Padahal, seperti diberitakan sebelumnya, sebanyak 57% CEO optimistis akan ada perbaikan ekonomi dunia. Persentase itu mencatatkan rekor lompatan tertinggi selama ini karena posisi tahun sebelumnya hanya mencapai 29%. Selain itu, untuk pertama kalinya sejak 2012, keyakinan ini mengambil porsi terbesar.

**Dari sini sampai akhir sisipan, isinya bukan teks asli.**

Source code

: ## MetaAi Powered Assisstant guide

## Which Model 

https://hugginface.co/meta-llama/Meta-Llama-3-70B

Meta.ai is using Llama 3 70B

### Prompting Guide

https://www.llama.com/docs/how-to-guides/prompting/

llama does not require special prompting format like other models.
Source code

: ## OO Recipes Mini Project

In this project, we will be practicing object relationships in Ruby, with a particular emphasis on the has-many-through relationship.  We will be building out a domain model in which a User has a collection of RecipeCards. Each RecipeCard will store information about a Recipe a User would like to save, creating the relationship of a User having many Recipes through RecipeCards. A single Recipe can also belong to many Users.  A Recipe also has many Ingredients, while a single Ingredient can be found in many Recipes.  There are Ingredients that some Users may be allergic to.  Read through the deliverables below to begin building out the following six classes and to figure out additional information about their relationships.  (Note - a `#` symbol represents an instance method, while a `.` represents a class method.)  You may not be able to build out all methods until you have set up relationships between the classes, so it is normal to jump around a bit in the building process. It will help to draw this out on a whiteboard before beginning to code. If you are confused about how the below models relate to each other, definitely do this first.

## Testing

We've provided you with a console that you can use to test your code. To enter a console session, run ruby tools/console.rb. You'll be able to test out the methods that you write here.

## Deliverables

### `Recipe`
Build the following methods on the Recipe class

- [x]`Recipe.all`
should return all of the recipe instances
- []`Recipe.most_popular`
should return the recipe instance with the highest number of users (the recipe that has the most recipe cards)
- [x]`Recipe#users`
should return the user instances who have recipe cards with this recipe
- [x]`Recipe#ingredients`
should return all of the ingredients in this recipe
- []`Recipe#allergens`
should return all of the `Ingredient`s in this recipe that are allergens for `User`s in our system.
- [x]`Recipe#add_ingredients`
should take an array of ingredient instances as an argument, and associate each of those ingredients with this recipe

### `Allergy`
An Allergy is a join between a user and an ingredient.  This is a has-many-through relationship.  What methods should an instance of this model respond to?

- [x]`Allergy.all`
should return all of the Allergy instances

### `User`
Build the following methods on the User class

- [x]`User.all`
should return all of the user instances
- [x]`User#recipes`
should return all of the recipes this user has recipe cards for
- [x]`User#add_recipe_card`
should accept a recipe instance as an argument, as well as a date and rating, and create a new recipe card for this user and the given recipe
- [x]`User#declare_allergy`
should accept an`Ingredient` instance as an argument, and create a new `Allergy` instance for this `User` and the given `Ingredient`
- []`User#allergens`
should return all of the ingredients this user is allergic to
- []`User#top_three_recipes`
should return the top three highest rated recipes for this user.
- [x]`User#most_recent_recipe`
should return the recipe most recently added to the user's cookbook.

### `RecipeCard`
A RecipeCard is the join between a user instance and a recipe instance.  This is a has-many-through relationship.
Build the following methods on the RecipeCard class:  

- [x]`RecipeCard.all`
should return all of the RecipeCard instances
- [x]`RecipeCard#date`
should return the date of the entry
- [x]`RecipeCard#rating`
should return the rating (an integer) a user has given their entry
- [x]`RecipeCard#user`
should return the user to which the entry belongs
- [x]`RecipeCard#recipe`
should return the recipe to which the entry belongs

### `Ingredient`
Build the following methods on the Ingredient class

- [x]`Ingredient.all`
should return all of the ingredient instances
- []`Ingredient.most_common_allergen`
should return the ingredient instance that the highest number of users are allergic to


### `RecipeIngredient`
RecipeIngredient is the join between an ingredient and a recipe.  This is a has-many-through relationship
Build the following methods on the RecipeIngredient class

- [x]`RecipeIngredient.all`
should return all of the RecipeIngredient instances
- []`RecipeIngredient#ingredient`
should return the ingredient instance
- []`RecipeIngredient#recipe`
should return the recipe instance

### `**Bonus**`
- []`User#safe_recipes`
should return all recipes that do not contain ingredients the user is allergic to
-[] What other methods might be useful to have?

Apa yang sebenarnya dikhawatirkan para CEO tersebut? Secara global, tumpang tindihnya regulasi memang menjadi kekhawatiran utama. Namun, berdasarkan peringkat tertinggi, posisi selanjutnya justru ditempati oleh aspek terorisme, ketidakpastian geopolitik, serangan siber, ketersediaan keahlian, dan kecepatan perubahan teknologi.
Padahal, pada tahun lalu, lima ancaman setelah tumpang tindih regulasi, secara berurutan ditempati oleh ketidakpastian ekonomi, volatilitas nilai tukar, ketersediaan keahlian, ketidakpastian geopolitik, dan kecepatan perubahan teknologi.
ASIA PASIFIK
Artinya, ada pergeseran persepsi CEO terkait ancaman ke depan. Bagaimana dengan Indonesia? Tidak disebutkan secara detail per negara dalam laporan tersebut, tapi untuk melihat Indonesia, bisa merujuk pada regional Asia Pasifik.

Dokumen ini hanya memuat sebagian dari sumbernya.